[Records excerpted from a collection]
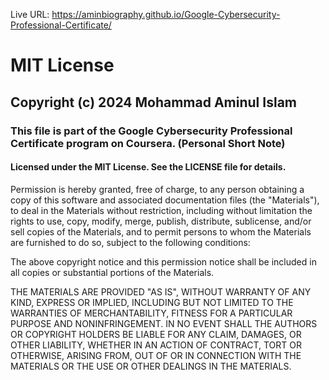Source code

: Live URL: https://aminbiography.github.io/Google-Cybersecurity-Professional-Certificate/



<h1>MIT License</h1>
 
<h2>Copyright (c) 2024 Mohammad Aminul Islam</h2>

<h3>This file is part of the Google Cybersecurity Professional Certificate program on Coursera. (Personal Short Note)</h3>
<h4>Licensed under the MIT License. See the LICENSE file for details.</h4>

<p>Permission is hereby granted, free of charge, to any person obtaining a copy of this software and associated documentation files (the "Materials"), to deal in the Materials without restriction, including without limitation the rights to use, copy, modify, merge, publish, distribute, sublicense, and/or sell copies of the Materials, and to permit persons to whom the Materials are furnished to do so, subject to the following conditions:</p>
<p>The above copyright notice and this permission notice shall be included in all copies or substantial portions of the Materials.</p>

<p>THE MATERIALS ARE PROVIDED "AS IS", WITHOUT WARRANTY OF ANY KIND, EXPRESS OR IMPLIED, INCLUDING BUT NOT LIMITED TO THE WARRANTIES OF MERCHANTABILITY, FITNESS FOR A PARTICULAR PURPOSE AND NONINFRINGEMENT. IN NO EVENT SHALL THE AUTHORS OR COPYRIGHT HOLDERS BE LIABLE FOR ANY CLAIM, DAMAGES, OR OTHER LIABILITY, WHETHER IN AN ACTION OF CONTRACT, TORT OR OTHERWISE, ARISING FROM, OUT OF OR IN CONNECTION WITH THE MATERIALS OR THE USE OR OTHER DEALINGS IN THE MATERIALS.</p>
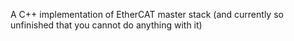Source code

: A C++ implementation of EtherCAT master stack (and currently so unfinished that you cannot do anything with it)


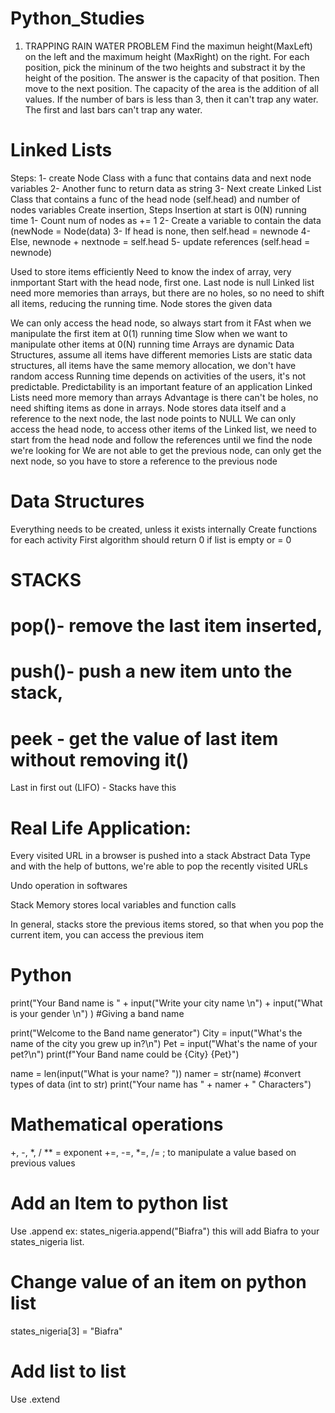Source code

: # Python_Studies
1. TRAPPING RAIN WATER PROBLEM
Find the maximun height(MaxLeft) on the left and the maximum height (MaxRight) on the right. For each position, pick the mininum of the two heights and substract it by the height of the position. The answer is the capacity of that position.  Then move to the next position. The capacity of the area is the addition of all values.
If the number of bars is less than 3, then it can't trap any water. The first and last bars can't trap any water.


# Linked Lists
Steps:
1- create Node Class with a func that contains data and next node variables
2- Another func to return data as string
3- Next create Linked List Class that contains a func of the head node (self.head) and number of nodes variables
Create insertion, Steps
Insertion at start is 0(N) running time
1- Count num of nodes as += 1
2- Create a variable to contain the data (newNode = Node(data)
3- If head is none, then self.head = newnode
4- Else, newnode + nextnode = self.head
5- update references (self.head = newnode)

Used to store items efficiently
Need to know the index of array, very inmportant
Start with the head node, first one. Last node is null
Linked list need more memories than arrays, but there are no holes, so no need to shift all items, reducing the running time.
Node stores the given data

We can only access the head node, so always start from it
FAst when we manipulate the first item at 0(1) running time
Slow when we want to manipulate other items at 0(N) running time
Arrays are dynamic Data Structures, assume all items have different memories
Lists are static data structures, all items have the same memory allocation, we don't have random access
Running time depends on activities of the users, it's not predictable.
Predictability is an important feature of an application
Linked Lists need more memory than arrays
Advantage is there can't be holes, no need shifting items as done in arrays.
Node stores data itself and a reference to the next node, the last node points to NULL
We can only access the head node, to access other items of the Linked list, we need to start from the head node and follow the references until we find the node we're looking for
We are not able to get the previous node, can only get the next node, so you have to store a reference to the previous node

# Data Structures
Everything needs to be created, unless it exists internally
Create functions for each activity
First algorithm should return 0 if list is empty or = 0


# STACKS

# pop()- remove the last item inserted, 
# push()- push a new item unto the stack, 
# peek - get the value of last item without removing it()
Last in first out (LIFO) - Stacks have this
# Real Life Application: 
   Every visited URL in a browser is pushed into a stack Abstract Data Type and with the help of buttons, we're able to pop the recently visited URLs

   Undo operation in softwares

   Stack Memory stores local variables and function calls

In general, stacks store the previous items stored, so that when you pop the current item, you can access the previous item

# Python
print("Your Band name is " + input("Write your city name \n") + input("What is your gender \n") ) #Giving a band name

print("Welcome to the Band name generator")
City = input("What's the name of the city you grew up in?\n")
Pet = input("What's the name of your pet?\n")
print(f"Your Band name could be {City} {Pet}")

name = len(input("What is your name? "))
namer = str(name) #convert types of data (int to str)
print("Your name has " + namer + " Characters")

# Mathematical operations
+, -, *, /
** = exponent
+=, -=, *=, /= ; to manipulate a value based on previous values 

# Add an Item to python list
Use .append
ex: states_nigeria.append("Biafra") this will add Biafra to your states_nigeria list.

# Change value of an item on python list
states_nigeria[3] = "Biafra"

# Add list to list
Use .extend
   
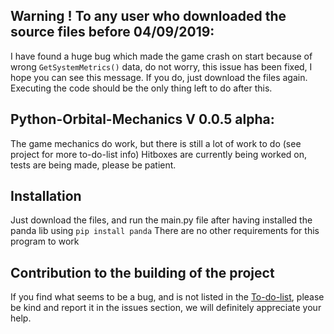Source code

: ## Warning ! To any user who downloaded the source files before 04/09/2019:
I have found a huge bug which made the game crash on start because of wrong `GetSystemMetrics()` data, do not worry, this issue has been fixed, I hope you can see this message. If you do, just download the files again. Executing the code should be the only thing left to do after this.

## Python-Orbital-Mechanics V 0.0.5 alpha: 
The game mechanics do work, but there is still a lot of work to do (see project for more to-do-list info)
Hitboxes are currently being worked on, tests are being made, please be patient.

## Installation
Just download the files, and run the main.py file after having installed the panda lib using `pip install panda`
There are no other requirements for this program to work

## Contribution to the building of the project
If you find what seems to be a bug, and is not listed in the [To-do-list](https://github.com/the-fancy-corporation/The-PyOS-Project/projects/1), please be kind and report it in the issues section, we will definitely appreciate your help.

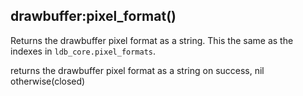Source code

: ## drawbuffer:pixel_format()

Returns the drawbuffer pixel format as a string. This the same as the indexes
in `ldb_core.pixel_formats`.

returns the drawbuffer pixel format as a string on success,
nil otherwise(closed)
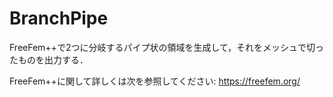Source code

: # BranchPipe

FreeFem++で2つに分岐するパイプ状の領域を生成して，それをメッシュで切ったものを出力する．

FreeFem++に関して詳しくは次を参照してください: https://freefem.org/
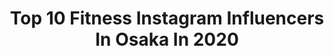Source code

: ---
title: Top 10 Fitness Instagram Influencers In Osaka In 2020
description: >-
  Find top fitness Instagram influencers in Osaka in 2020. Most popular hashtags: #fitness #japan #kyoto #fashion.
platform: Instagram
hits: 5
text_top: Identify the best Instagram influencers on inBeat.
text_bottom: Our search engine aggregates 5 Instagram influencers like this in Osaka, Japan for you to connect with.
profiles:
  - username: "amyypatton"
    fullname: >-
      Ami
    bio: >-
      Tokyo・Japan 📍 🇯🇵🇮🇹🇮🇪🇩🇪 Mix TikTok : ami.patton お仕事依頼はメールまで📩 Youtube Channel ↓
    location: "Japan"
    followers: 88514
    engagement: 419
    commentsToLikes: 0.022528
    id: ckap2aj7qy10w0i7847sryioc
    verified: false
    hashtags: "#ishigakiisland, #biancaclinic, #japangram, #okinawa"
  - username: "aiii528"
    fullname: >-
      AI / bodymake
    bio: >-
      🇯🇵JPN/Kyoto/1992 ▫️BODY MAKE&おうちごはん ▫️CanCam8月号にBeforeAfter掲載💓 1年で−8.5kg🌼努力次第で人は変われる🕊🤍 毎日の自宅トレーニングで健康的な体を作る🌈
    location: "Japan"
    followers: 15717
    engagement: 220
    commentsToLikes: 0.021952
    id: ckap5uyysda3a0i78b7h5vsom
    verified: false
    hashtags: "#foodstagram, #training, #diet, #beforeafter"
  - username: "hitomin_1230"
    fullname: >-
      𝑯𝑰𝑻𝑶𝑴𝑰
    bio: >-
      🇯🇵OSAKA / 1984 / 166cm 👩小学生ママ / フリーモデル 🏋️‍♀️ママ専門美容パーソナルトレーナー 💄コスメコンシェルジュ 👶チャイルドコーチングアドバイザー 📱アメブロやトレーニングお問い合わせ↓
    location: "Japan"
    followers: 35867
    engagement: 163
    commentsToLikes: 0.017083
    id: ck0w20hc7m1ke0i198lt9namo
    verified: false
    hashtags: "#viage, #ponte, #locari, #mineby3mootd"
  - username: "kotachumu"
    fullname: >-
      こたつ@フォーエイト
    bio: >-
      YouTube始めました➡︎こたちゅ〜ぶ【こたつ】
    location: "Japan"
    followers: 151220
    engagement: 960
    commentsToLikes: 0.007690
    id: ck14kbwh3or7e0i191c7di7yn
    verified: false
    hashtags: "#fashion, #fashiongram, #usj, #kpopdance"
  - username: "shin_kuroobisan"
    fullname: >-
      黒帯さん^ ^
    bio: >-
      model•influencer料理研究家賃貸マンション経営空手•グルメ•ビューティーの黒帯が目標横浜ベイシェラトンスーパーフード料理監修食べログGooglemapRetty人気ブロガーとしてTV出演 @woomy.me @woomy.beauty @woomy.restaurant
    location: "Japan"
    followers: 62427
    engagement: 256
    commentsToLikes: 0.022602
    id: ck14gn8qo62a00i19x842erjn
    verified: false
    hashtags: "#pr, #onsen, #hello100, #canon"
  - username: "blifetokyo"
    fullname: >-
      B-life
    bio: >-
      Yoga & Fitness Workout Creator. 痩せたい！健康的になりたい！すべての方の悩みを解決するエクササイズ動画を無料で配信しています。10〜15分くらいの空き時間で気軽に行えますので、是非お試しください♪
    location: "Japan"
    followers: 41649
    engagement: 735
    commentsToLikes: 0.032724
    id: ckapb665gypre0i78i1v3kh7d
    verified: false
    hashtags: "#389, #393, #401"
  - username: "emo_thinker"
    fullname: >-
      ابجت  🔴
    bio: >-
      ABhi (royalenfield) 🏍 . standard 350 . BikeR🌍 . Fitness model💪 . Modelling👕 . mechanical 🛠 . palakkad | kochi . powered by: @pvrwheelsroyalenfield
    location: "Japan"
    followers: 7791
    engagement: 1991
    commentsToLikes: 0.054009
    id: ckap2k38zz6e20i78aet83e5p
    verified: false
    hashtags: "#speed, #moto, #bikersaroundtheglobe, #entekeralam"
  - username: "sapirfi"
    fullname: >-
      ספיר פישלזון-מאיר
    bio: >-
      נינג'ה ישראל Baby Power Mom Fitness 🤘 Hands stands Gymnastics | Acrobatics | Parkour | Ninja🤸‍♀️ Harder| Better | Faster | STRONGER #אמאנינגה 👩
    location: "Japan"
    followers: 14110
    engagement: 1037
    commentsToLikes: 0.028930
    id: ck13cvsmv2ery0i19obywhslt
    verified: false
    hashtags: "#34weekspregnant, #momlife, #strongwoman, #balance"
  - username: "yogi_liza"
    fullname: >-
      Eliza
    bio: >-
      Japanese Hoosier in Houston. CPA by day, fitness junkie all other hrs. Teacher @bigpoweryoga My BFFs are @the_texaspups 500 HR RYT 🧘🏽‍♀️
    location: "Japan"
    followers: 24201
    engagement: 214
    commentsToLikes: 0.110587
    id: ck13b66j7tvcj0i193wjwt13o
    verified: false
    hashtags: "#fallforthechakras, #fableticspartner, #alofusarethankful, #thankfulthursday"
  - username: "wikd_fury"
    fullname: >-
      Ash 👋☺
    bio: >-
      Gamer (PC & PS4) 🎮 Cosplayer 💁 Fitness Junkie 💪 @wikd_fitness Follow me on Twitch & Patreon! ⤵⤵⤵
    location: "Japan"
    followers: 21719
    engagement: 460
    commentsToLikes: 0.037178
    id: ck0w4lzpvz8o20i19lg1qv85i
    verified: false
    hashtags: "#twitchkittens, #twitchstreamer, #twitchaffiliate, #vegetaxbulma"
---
==
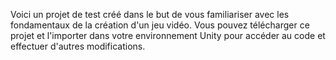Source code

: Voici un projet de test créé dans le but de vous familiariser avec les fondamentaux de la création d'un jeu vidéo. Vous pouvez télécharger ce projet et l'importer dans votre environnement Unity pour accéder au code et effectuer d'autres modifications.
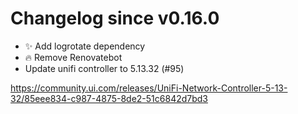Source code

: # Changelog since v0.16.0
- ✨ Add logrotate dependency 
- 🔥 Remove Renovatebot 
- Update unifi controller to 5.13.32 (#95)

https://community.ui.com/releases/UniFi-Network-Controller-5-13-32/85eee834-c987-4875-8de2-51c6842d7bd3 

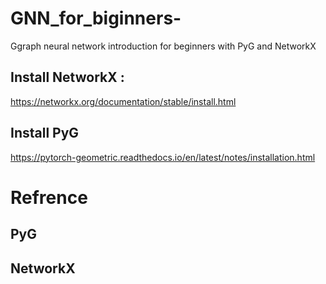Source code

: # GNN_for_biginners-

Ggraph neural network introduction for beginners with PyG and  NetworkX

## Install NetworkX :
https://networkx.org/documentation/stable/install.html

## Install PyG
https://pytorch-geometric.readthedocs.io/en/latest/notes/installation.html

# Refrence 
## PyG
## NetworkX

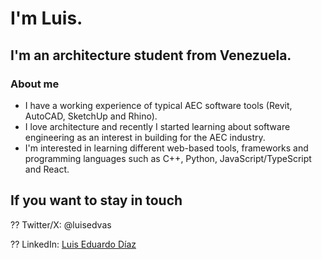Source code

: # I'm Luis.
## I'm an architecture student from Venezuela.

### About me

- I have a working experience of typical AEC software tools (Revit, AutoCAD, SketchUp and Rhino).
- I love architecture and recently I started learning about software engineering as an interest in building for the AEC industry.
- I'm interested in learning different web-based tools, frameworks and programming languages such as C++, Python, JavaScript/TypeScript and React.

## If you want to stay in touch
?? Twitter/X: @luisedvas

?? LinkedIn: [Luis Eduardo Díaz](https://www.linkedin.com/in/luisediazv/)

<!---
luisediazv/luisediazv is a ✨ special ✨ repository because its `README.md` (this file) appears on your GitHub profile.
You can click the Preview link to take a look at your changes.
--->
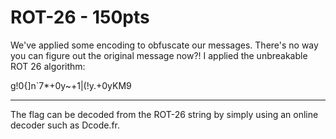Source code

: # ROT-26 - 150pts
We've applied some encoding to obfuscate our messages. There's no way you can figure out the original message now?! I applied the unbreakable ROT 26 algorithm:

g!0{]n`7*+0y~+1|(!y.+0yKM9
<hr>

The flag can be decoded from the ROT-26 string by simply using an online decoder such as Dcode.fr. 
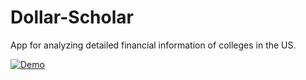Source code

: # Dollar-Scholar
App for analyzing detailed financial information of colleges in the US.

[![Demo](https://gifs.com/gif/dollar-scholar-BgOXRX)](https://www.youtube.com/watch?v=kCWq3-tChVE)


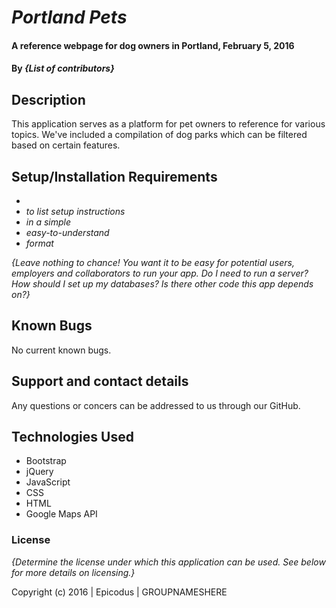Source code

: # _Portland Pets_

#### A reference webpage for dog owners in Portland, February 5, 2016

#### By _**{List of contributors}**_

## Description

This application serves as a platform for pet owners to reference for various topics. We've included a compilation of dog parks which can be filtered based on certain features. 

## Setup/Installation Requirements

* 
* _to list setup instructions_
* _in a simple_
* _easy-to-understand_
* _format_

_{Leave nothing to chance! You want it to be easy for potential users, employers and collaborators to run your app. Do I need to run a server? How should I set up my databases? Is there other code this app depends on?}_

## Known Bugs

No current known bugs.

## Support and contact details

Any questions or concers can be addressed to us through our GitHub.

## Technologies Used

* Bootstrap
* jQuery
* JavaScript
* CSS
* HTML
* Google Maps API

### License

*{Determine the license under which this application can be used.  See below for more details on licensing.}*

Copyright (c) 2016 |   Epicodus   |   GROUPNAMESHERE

• **THE TASK**: What are the lines of the data above that include the string "copies"? Copy them.

• **ANSWER TO THIS PROBLEM**:
<p>Permission is hereby granted, free of charge, to any person obtaining a copy of this software and associated documentation files (the "Materials"), to deal in the Materials without restriction, including without limitation the rights to use, copy, modify, merge, publish, distribute, sublicense, and/or sell copies of the Materials, and to permit persons to whom the Materials are furnished to do so, subject to the following conditions:</p>
<p>The above copyright notice and this permission notice shall be included in all copies or substantial portions of the Materials.</p>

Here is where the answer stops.